**What needs to be done:**
Isolate every line in the records below with "CONTRIBUTING" in it.

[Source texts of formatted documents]
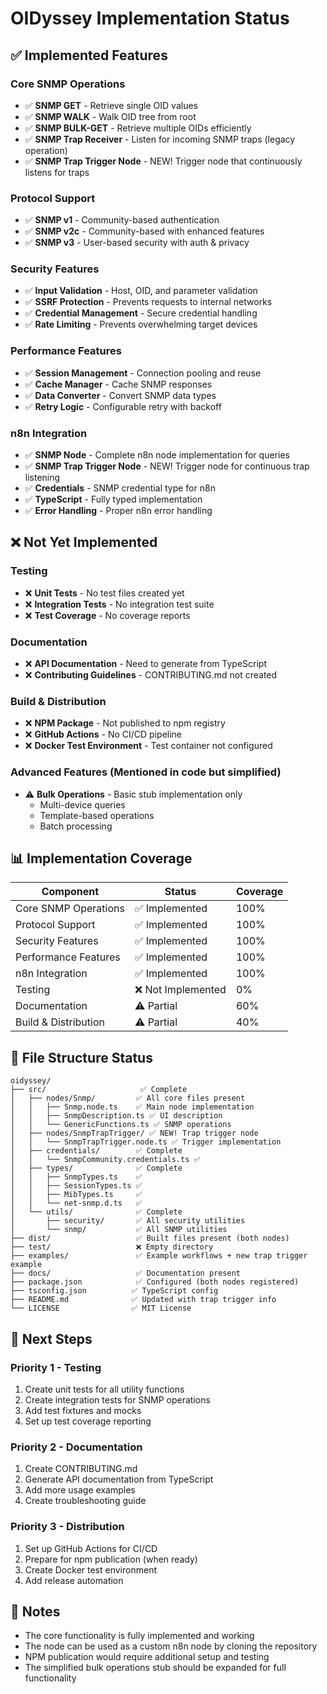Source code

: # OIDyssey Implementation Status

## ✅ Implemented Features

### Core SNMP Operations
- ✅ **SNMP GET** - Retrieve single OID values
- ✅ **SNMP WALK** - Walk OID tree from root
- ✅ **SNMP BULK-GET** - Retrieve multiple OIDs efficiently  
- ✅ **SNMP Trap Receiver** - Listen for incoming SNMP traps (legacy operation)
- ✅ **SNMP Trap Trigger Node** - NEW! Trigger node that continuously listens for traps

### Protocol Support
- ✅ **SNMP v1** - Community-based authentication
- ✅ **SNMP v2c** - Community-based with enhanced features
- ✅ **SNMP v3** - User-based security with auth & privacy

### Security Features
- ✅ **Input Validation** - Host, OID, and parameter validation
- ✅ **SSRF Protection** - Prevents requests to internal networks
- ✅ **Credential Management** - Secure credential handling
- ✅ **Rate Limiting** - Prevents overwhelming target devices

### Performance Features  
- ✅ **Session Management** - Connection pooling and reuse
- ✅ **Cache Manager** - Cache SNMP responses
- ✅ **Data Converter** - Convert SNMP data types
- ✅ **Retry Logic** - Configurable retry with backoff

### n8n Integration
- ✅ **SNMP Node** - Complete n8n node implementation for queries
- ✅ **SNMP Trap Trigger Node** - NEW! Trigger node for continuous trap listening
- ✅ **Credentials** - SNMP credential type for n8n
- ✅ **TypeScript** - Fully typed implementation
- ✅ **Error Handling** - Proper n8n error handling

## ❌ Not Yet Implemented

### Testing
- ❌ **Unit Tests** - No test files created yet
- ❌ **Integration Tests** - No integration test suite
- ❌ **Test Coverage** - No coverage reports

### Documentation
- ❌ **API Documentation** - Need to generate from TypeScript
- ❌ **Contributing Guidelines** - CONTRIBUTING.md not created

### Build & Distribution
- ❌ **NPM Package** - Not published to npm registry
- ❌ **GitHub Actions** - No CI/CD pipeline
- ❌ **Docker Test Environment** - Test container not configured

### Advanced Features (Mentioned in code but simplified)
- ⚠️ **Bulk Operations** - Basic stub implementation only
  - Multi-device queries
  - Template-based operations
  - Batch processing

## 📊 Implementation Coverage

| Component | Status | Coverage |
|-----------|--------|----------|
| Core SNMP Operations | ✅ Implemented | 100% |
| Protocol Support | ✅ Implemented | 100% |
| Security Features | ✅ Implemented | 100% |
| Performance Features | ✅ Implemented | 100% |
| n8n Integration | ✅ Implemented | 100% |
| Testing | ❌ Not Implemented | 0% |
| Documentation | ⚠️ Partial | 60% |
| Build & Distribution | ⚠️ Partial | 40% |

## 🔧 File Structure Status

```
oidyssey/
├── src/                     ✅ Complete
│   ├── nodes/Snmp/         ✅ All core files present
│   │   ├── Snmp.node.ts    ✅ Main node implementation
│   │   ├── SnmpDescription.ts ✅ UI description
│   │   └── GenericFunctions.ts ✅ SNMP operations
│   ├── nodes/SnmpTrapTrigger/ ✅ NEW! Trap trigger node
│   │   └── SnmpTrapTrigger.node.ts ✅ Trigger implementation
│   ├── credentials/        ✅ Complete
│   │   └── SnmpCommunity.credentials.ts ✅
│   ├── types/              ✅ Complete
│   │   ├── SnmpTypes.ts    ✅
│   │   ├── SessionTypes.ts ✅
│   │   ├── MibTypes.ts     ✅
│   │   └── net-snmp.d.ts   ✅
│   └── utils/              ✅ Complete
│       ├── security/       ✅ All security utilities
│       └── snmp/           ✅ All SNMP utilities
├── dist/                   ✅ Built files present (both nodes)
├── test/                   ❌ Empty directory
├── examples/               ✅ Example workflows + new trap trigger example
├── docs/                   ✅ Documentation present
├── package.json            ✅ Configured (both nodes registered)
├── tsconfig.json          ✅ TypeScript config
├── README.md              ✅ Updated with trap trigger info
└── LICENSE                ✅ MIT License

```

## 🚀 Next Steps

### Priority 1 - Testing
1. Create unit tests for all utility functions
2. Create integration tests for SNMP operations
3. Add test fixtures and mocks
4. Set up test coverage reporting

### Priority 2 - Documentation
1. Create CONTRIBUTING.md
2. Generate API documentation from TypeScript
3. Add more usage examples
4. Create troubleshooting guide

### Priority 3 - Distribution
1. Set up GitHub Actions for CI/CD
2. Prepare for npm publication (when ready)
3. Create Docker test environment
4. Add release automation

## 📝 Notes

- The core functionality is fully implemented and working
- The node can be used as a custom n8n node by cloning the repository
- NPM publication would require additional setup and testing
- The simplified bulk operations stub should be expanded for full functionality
==
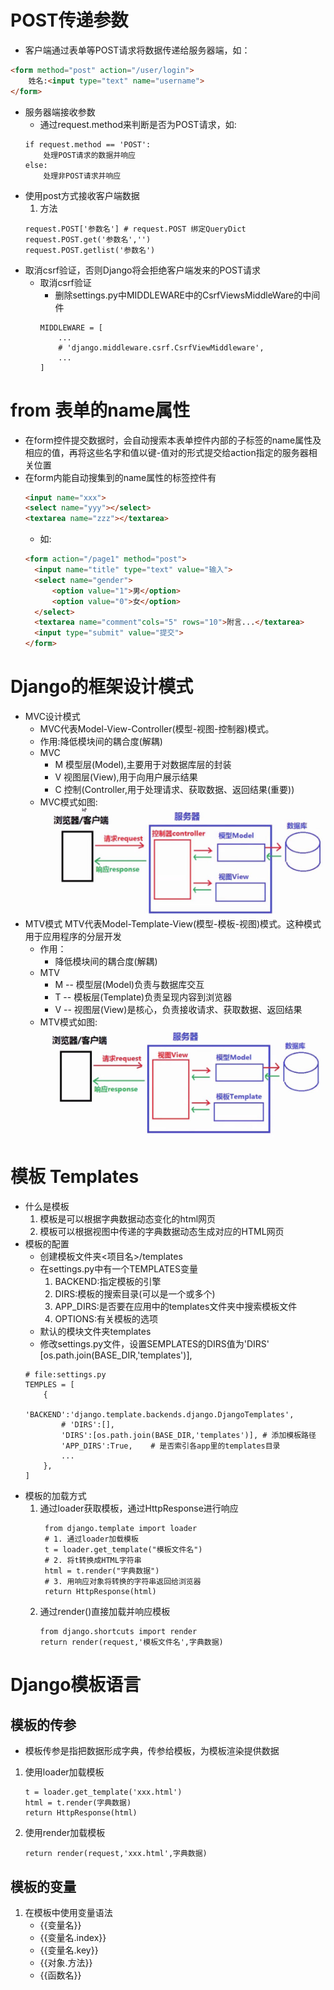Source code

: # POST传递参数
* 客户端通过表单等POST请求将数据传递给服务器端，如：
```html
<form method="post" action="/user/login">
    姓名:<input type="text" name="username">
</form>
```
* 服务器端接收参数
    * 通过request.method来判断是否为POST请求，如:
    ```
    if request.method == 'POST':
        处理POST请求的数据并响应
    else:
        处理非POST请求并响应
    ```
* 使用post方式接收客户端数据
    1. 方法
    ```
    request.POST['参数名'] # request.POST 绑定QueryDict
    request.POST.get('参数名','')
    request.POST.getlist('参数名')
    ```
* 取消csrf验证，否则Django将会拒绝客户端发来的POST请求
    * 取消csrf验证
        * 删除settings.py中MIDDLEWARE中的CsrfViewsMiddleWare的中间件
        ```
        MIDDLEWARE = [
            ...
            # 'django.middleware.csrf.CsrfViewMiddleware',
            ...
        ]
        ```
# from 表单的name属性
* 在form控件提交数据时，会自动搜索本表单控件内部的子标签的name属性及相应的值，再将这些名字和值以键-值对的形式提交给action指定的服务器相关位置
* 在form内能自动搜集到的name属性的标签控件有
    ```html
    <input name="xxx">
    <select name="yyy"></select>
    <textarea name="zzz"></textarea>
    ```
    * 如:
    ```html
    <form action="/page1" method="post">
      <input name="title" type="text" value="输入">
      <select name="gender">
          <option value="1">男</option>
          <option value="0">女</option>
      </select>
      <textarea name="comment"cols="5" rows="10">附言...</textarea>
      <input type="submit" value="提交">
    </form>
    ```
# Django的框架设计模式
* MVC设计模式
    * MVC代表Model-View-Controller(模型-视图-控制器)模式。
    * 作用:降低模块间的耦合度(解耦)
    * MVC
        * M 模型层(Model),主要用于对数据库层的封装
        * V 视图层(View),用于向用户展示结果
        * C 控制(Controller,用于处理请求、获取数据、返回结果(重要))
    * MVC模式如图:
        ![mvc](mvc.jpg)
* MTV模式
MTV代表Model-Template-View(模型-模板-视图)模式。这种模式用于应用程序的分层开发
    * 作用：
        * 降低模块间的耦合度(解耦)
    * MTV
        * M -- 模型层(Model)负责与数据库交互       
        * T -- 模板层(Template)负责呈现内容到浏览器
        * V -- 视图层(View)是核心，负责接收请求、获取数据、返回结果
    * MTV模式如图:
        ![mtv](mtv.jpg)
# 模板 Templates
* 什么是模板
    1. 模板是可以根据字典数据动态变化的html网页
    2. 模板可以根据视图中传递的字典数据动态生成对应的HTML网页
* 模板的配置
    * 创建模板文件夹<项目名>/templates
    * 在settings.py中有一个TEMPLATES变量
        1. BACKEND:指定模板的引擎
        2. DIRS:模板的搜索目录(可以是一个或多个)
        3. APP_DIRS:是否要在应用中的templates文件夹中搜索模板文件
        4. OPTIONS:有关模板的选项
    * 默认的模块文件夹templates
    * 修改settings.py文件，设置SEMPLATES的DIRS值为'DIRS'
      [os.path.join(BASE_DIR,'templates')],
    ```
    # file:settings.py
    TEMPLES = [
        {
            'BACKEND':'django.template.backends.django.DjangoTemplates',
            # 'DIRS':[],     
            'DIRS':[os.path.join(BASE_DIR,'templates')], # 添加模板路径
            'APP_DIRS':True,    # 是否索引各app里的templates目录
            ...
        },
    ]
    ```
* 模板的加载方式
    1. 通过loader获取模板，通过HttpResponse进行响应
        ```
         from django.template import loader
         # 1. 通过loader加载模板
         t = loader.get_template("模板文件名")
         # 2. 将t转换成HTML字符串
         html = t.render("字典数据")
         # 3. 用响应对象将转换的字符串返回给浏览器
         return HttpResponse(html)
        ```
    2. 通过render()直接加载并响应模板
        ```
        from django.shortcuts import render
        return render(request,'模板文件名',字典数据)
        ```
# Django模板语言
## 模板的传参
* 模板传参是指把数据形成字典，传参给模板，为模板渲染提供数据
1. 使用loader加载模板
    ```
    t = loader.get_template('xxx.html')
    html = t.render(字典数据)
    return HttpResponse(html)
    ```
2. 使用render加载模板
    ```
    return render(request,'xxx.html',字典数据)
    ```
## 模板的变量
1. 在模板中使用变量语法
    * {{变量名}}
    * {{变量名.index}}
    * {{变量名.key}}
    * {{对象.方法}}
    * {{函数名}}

**Answer box:**
- ❌ **Contributing Guidelines** - CONTRIBUTING.md not created
1. Create CONTRIBUTING.md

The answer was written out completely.